There are three variables that affect phasecal: the phase errors of the two wound components and the time shift between readings. At the end of the day, the right phasecal is the one that gives the right answer. 1.28 is the correction for the sampling delay assuming the other two are equal - a risky assumption that depends on choosing the right voltage, current and components!
Re: EmonTX V3 Three-phase approximation method- questions
Hi,
I've finally got around to installing the three-phase system. I have an emonTX V3 with voltage transformer, and 3xCTs connected to each phase. I am using the RPi gateway forwarder method to send data to emoncms.org.
The power values I'm getting are;
power1 = -477
power2 = -1614
power3= 79
voltage= 251
I'm confused as to why I am getting negative power values! The CT clamps are all aligned facing the same way, with the arrows pointing to the load.
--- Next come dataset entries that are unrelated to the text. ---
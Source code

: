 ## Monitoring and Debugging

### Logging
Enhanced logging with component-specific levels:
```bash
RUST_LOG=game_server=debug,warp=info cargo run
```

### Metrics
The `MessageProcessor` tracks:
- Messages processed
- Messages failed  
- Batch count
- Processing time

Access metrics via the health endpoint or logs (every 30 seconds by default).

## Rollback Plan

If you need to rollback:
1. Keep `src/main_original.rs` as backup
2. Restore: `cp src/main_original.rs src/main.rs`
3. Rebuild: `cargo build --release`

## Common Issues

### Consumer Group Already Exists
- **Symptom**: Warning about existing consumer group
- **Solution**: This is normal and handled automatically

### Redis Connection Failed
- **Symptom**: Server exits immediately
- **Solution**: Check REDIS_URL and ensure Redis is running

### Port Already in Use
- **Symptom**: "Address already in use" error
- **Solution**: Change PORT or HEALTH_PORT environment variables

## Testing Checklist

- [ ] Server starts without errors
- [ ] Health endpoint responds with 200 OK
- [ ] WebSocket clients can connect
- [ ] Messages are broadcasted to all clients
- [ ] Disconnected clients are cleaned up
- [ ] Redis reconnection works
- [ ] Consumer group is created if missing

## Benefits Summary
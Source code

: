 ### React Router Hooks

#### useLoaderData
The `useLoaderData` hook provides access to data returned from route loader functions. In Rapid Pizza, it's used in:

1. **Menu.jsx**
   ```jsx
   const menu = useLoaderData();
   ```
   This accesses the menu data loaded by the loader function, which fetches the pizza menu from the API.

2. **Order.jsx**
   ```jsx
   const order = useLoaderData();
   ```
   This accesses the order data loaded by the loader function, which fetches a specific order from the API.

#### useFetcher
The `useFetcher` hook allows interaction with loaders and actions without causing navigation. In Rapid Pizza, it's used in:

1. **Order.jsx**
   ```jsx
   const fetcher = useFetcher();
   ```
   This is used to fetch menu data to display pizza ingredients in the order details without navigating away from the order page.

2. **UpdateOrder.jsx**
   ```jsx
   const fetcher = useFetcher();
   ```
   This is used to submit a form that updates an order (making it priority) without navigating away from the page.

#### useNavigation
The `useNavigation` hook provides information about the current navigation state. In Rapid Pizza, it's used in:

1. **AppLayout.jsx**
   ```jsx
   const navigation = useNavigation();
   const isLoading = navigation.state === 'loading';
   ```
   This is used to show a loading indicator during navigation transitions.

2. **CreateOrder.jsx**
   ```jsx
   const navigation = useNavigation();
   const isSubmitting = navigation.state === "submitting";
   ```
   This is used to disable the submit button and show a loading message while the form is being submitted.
I haven't changed anything in Robert's sketch, except for the phasecal values (as indicated in the thread), which I calibrated using a resistive load.
Any thoughts?
Chris
Re: EmonTX V3 Three-phase approximation method- questions
There are two possible reasons: The phase of the voltage is wrong, or the ct's are on the wrong phases. The absolute value (which way the CT needs to face to get a positive power when importing - if that's the convention you want to follow - doesn't matter, they just need to be consistent.
Forget CTs 2 & 3, CT1 must be on the phase where you are measuring the voltage. Get that right first. Then CT2 goes on the phase that follows that, and CT3 on the one that's left. When you look at the sketch, it should all become obvious. CT2 current is multiplied by a delayed version of Line 1's voltage to give the power on Line 2, and for Line 3 an even more delayed version is used.
Re: EmonTX V3 Three-phase approximation method- questions
Sorted it, thanks, very obvious now!
Hopefully will start getting some decent results and can compare accuracy with the supplier meter.